_YOUR OBJECTIVE_
The entries below hold a line with "<p>Thanks to Biotin" and a line with "<h4><strong>4. Supports Energy". Return those lines and all that lie between them, exactly and only.

Recorded data
........
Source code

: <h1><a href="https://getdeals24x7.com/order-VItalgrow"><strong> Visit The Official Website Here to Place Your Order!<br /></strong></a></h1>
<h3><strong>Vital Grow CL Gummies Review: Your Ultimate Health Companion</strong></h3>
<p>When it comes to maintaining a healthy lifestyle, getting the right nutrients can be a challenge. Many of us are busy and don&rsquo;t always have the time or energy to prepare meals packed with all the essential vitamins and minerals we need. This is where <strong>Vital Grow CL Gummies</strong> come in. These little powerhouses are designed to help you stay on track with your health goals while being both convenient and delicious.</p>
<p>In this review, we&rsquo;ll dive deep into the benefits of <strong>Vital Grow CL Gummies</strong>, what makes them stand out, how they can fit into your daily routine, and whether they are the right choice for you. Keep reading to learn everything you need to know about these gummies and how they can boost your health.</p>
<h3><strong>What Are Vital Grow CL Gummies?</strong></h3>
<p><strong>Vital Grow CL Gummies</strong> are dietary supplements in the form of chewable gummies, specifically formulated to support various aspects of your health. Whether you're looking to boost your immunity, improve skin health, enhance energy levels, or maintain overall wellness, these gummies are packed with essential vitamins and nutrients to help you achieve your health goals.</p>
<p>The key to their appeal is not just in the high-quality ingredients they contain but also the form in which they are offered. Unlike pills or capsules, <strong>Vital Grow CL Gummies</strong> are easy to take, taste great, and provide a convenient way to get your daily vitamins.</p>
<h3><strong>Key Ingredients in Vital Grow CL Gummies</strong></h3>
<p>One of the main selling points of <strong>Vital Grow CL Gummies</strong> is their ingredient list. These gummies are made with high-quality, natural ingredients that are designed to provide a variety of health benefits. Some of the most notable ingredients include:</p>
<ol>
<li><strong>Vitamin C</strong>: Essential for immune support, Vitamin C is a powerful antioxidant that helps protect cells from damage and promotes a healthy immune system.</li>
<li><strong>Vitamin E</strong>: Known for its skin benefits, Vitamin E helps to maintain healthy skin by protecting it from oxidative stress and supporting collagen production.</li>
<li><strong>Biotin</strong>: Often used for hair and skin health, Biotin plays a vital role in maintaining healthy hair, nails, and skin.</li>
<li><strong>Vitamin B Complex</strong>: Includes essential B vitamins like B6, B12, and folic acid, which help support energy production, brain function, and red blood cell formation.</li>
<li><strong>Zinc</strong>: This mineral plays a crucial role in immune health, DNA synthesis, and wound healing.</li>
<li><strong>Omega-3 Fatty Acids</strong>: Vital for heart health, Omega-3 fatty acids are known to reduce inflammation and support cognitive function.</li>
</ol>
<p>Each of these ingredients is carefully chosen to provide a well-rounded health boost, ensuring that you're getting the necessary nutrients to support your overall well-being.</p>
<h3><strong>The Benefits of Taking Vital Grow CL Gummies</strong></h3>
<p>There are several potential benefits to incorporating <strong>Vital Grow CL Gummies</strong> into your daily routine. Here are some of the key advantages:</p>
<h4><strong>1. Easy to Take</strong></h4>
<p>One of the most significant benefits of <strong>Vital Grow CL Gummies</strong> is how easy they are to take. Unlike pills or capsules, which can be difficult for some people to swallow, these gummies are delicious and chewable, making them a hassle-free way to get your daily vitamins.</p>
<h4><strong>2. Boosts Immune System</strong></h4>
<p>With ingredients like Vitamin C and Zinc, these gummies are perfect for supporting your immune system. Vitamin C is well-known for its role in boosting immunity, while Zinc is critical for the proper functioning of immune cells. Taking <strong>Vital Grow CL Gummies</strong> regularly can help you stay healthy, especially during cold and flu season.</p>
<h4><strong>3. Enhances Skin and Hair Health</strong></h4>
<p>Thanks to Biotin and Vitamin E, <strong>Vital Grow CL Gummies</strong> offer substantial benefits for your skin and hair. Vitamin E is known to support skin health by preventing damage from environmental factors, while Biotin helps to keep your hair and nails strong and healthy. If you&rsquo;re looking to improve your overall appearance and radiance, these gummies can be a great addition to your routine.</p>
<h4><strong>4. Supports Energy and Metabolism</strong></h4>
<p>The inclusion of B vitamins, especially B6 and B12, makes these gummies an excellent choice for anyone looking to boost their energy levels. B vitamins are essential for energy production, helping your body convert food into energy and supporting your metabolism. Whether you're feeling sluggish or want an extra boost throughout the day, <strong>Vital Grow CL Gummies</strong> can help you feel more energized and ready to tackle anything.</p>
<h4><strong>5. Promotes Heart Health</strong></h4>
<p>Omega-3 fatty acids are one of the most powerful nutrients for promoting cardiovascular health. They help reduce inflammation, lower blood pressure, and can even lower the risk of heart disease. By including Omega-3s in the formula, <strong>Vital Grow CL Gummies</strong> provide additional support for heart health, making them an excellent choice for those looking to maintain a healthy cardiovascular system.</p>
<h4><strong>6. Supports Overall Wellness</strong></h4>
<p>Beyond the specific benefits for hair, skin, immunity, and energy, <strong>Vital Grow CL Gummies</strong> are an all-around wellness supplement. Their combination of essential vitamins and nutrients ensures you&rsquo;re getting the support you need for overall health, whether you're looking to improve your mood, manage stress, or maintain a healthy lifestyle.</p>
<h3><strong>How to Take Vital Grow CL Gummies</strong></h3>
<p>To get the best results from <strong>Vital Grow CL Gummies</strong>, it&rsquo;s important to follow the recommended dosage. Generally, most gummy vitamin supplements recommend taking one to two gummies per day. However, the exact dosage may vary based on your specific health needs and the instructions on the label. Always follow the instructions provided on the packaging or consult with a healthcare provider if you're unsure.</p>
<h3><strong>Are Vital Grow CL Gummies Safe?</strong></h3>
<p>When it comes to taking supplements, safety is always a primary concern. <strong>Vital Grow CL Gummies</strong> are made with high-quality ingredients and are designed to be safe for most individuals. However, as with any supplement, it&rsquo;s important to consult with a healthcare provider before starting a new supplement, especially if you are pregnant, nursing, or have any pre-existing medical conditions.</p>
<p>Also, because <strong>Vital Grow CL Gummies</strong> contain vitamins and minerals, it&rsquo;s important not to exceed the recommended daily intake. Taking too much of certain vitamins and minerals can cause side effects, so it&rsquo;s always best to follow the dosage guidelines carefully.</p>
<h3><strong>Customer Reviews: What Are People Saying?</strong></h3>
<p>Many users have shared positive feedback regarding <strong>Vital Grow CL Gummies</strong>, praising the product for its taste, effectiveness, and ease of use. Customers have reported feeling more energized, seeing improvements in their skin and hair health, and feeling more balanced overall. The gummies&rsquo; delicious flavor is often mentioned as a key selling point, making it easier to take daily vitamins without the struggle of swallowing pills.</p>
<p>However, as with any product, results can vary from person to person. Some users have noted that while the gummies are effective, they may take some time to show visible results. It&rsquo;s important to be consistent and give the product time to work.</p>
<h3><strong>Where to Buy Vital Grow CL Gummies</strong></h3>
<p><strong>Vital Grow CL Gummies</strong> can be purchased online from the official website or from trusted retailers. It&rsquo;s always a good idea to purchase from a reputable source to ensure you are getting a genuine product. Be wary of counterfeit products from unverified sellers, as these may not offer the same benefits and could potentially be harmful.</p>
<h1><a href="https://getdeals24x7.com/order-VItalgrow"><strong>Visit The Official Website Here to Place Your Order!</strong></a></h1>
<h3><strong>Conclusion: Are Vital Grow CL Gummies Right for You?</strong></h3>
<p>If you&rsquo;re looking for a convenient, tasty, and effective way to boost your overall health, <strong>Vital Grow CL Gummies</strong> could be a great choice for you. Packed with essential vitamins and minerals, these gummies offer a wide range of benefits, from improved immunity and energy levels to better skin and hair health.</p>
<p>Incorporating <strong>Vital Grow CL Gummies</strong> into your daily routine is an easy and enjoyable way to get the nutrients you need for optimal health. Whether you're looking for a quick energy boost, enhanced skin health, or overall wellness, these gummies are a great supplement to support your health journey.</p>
........
_RESPONSE AREA_
<p>Thanks to Biotin and Vitamin E, <strong>Vital Grow CL Gummies</strong> offer substantial benefits for your skin and hair. Vitamin E is known to support skin health by preventing damage from environmental factors, while Biotin helps to keep your hair and nails strong and healthy. If you&rsquo;re looking to improve your overall appearance and radiance, these gummies can be a great addition to your routine.</p>
<h4><strong>4. Supports Energy and Metabolism</strong></h4>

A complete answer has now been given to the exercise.